Perform an indirect stable sort using a sequence of keys.

Extended Summary

Given multiple sorting keys, lexsort returns an array of integer indices that describes the sort order by multiple keys. The last key in the sequence is used for the primary sort order, ties are broken by the second-to-last key, and so on.

Parameters

keys : (k, m, n, ...) array-like: The k keys to be sorted. The last key (e.g, the last row if keys is a 2D array) is the primary sort key. Each element of keys along the zeroth axis must be an array-like object of the same shape.
axis : int, optional: Axis to be indirectly sorted.

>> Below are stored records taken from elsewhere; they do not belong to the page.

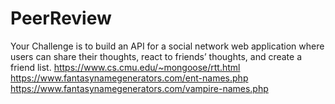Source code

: # PeerReview
Your Challenge is to build an API for a social network web application where users can share their thoughts, react to friends’ thoughts, and create a friend list.
https://www.cs.cmu.edu/~mongoose/rtt.html
https://www.fantasynamegenerators.com/ent-names.php
https://www.fantasynamegenerators.com/vampire-names.php
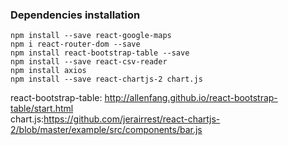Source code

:### Dependencies installation 
`npm install --save react-google-maps`<br>
`npm i react-router-dom --save`<br>
`npm install react-bootstrap-table --save`<br>
`npm install --save react-csv-reader`<br>
`npm install axios`<br>
`npm install --save react-chartjs-2 chart.js`<br>

react-bootstrap-table: http://allenfang.github.io/react-bootstrap-table/start.html<br>
chart.js:https://github.com/jerairrest/react-chartjs-2/blob/master/example/src/components/bar.js
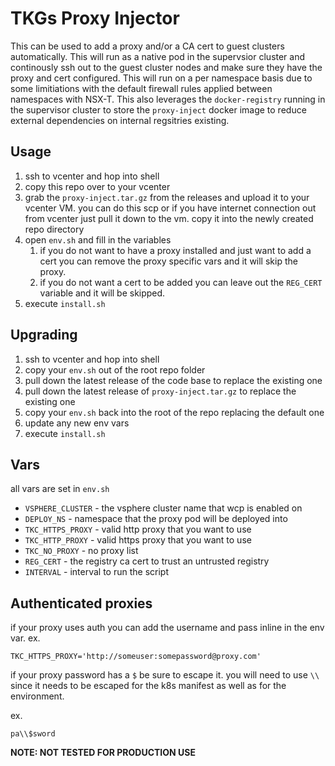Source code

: # TKGs Proxy Injector

This can be used to add a proxy and/or a CA cert to guest clusters automatically. This will run as a native pod in the supervsior cluster and continously ssh out to the guest cluster nodes and make sure they have the proxy and cert configured. This will run on a per namespace basis due to some limitiations with the default firewall rules applied between namespaces with NSX-T. This also leverages the `docker-registry` running in the supervisor cluster to store the `proxy-inject` docker image to reduce external dependencies on internal regsitries existing.


## Usage

1. ssh to vcenter and hop into shell
2. copy this repo over to your vcenter 
3. grab the `proxy-inject.tar.gz` from the releases and upload it to your vcenter VM. you can do this scp or if you have internet connection out from vcenter just pull it down to the vm. copy it into the newly created repo directory
4. open `env.sh` and fill in the variables
   1. if you do not want to have a proxy installed and just want to add a cert you can remove the proxy specific vars and it will skip the proxy.
   2. if you do not want a cert to be added you can leave out the `REG_CERT` variable and it will be skipped.
5. execute `install.sh`

## Upgrading

1. ssh to vcenter and hop into shell
2. copy your `env.sh` out of the root repo folder
3. pull down the latest release of the code base to replace the existing one
4. pull down the latest release of `proxy-inject.tar.gz` to replace the existing one
5. copy your `env.sh` back into the root of the repo replacing the default one
6. update any new env vars
7. execute `install.sh`

## Vars

all vars are set in `env.sh`

* `VSPHERE_CLUSTER` -  the vsphere cluster name that wcp is enabled on
* `DEPLOY_NS` - namespace that the proxy pod will be deployed into
* `TKC_HTTPS_PROXY` - valid http proxy that you want to use
* `TKC_HTTP_PROXY` - valid https proxy that you want to use
* `TKC_NO_PROXY` -  no proxy list
* `REG_CERT` -  the registry ca cert to trust an untrusted registry
* `INTERVAL` - interval to run the script


## Authenticated proxies

if your proxy uses auth you can add the username and pass inline in the env var.
ex.

`TKC_HTTPS_PROXY='http://someuser:somepassword@proxy.com'`

if your proxy password has a `$` be sure to escape it. you will need to use `\\` since it needs to be escaped for the k8s manifest as well as for the environment.

ex.
 
`pa\\$sword`

**NOTE: NOT TESTED FOR PRODUCTION USE**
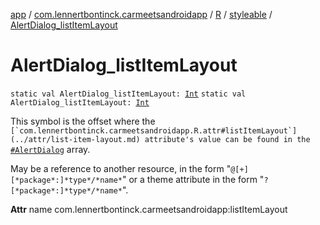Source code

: [app](../../../index.md) / [com.lennertbontinck.carmeetsandroidapp](../../index.md) / [R](../index.md) / [styleable](index.md) / [AlertDialog_listItemLayout](./-alert-dialog_list-item-layout.md)

# AlertDialog_listItemLayout

`static val AlertDialog_listItemLayout: `[`Int`](https://kotlinlang.org/api/latest/jvm/stdlib/kotlin/-int/index.html)
`static val AlertDialog_listItemLayout: `[`Int`](https://kotlinlang.org/api/latest/jvm/stdlib/kotlin/-int/index.html)

This symbol is the offset where the ``[`com.lennertbontinck.carmeetsandroidapp.R.attr#listItemLayout`](../attr/list-item-layout.md) attribute's value can be found in the ``[`#AlertDialog`](-alert-dialog.md) array.

May be a reference to another resource, in the form "`@[+][*package*:]*type*/*name*`" or a theme attribute in the form "`?[*package*:]*type*/*name*`".

**Attr**
name com.lennertbontinck.carmeetsandroidapp:listItemLayout


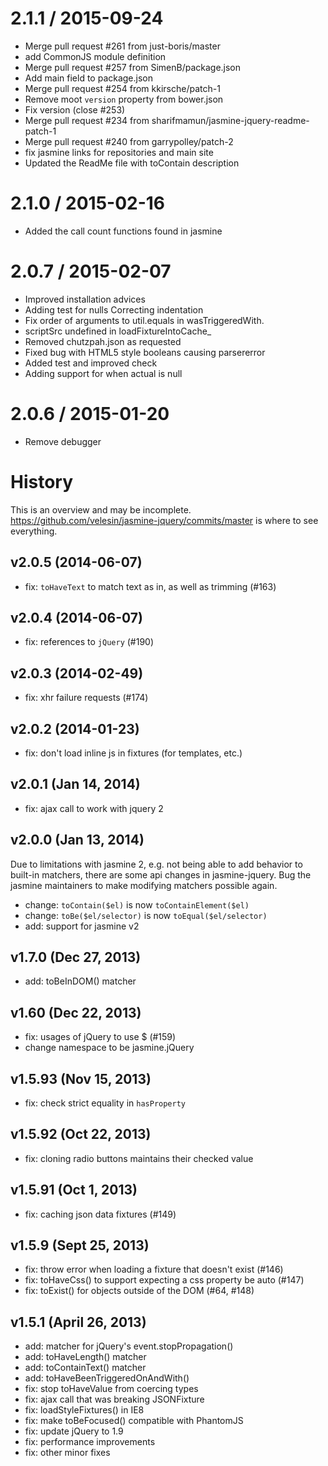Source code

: 
2.1.1 / 2015-09-24
==================

  * Merge pull request #261 from just-boris/master
  * add CommonJS module definition
  * Merge pull request #257 from SimenB/package.json
  * Add main field to package.json
  * Merge pull request #254 from kkirsche/patch-1
  * Remove moot `version` property from bower.json
  * Fix version (close #253)
  * Merge pull request #234 from sharifmamun/jasmine-jquery-readme-patch-1
  * Merge pull request #240 from garrypolley/patch-2
  * fix jasmine links for repositories and main site
  * Updated the ReadMe file with toContain description

2.1.0 / 2015-02-16
==================

 * Added the call count functions found in jasmine

2.0.7 / 2015-02-07
==================

 * Improved installation advices
 * Adding test for nulls Correcting indentation
 * Fix order of arguments to util.equals in wasTriggeredWith.
 * scriptSrc undefined in loadFixtureIntoCache_
 * Removed chutzpah.json as requested
 * Fixed bug with HTML5 style booleans causing parsererror
 * Added test and improved check
 * Adding support for when actual is null

2.0.6 / 2015-01-20
==================

 * Remove debugger

# History

This is an overview and may be incomplete. https://github.com/velesin/jasmine-jquery/commits/master is where to see everything.

## v2.0.5 (2014-06-07)

  - fix: `toHaveText` to match text as in, as well as trimming (#163)

## v2.0.4 (2014-06-07)

  - fix: references to `jQuery` (#190)

## v2.0.3 (2014-02-49)

  - fix: xhr failure requests (#174)

## v2.0.2 (2014-01-23)

  - fix: don't load inline js in fixtures (for templates, etc.)

## v2.0.1 (Jan 14, 2014)

  - fix: ajax call to work with jquery 2

## v2.0.0 (Jan 13, 2014)

  Due to limitations with jasmine 2, e.g. not being able to add behavior to built-in matchers, there are some api changes in jasmine-jquery. Bug the jasmine maintainers to make modifying matchers possible again.

  - change: `toContain($el)` is now `toContainElement($el)`
  - change: `toBe($el/selector)` is now `toEqual($el/selector)`
  - add: support for jasmine v2


## v1.7.0 (Dec 27, 2013)
  - add: toBeInDOM() matcher

## v1.60 (Dec 22, 2013)
  - fix: usages of jQuery to use $ (#159)
  - change namespace to be jasmine.jQuery

## v1.5.93 (Nov 15, 2013)
  - fix: check strict equality in `hasProperty`

## v1.5.92 (Oct 22, 2013)
  - fix: cloning radio buttons maintains their checked value

## v1.5.91 (Oct 1, 2013)
  - fix: caching json data fixtures (#149)

## v1.5.9 (Sept 25, 2013)
  - fix: throw error when loading a fixture that doesn't exist (#146)
  - fix: toHaveCss() to support expecting a css property be auto (#147)
  - fix: toExist() for objects outside of the DOM (#64, #148)

## v1.5.1 (April 26, 2013)
  - add: matcher for jQuery's event.stopPropagation()
  - add: toHaveLength() matcher
  - add: toContainText() matcher
  - add: toHaveBeenTriggeredOnAndWith()
  - fix: stop toHaveValue from coercing types
  - fix: ajax call that was breaking JSONFixture
  - fix: loadStyleFixtures() in IE8
  - fix: make toBeFocused() compatible with PhantomJS
  - fix: update jQuery to 1.9
  - fix: performance improvements
  - fix: other minor fixes
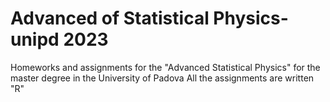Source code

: # Advanced of Statistical Physics-unipd 2023

Homeworks and assignments for the "Advanced Statistical Physics" for the master degree in the University of Padova
All the assignments are written "R" 
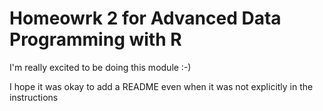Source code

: # Homeowrk 2 for Advanced Data Programming with R
I'm really excited to be doing this module :-)

I hope it was okay to add a README even when it was not explicitly in the instructions
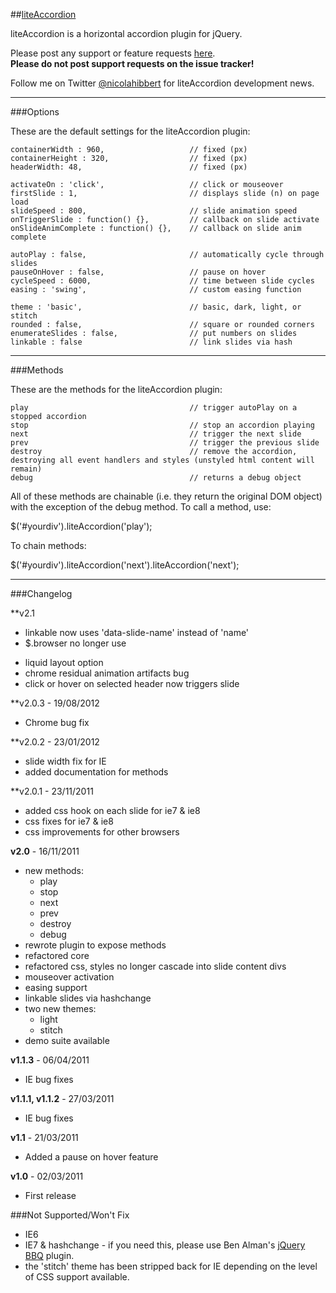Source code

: ##[liteAccordion](http://nicolahibbert.com/demo/liteAccordion/)

liteAccordion is a horizontal accordion plugin for jQuery.

Please post any support or feature requests [here](http://nicolahibbert.com/liteaccordion-v2/).   
**Please do not post support requests on the issue tracker!**

Follow me on Twitter [@nicolahibbert](http://twitter.com/nicolahibbert) for liteAccordion development news.

***
###Options

These are the default settings for the liteAccordion plugin:

    containerWidth : 960,                   // fixed (px)  
    containerHeight : 320,                  // fixed (px)  
    headerWidth: 48,                        // fixed (px)  
    
    activateOn : 'click',                   // click or mouseover  
    firstSlide : 1,                         // displays slide (n) on page load  
    slideSpeed : 800,                       // slide animation speed  
    onTriggerSlide : function() {},         // callback on slide activate  
    onSlideAnimComplete : function() {},    // callback on slide anim complete  
    
    autoPlay : false,                       // automatically cycle through slides  
    pauseOnHover : false,                   // pause on hover  
    cycleSpeed : 6000,                      // time between slide cycles  
    easing : 'swing',                       // custom easing function  
                                            
    theme : 'basic',                        // basic, dark, light, or stitch  
    rounded : false,                        // square or rounded corners  
    enumerateSlides : false,                // put numbers on slides  
    linkable : false                        // link slides via hash

***
###Methods

These are the methods for the liteAccordion plugin:

	play									// trigger autoPlay on a stopped accordion
	stop									// stop an accordion playing
	next									// trigger the next slide
	prev									// trigger the previous slide
	destroy									// remove the accordion, destroying all event handlers and styles (unstyled html content will remain)
	debug									// returns a debug object

All of these methods are chainable (i.e. they return the original DOM object) with the exception of the debug method.  To call a method, use:

$('#yourdiv').liteAccordion('play');

To chain methods:

$('#yourdiv').liteAccordion('next').liteAccordion('next');

***
###Changelog

**v2.1

- linkable now uses 'data-slide-name' instead of 'name'
- $.browser no longer use
* liquid layout option
* chrome residual animation artifacts bug
* click or hover on selected header now triggers slide

**v2.0.3 - 19/08/2012

- Chrome bug fix

**v2.0.2 - 23/01/2012

- slide width fix for IE
- added documentation for methods

**v2.0.1 - 23/11/2011

- added css hook on each slide for ie7 & ie8
- css fixes for ie7 & ie8
- css improvements for other browsers

**v2.0** - 16/11/2011

- new methods:
    - play    
    - stop
    - next
    - prev
    - destroy
    - debug    
- rewrote plugin to expose methods
- refactored core
- refactored css, styles no longer cascade into slide content divs
- mouseover activation
- easing support
- linkable slides via hashchange
- two new themes:
    - light
    - stitch
- demo suite available

**v1.1.3** - 06/04/2011

- IE bug fixes

**v1.1.1, v1.1.2** - 27/03/2011

- IE bug fixes

**v1.1** - 21/03/2011

- Added a pause on hover feature

**v1.0** - 02/03/2011

- First release

###Not Supported/Won't Fix

- IE6
- IE7 & hashchange - if you need this, please use Ben Alman's [jQuery BBQ](http://benalman.com/projects/jquery-bbq-plugin/) plugin.
- the 'stitch' theme has been stripped back for IE depending on the level of CSS support available.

By default, sort over the last axis of each sequence. Separate slices along axis sorted over independently; see last example.

Returns

indices : (m, n, ...) ndarray of ints: Array of indices that sort the keys along the specified axis.

Examples

Sort names: first by surname, then by name.

import numpy as np
surnames =    ('Hertz',    'Galilei', 'Hertz')
first_names = ('Heinrich', 'Galileo', 'Gustav')
ind = np.lexsort((first_names, surnames))
ind

✓

[surnames[i] + ", " + first_names[i] for i in ind]

✓

Sort according to two numerical keys, first by elements of ``a``, then breaking ties according to elements of ``b``:

a = [1, 5, 1, 4, 3, 4, 4]  # First sequence
b = [9, 4, 0, 4, 0, 2, 1]  # Second sequence
ind = np.lexsort((b, a))  # Sort by `a`, then by `b`
ind
[(a[i], b[i]) for i in ind]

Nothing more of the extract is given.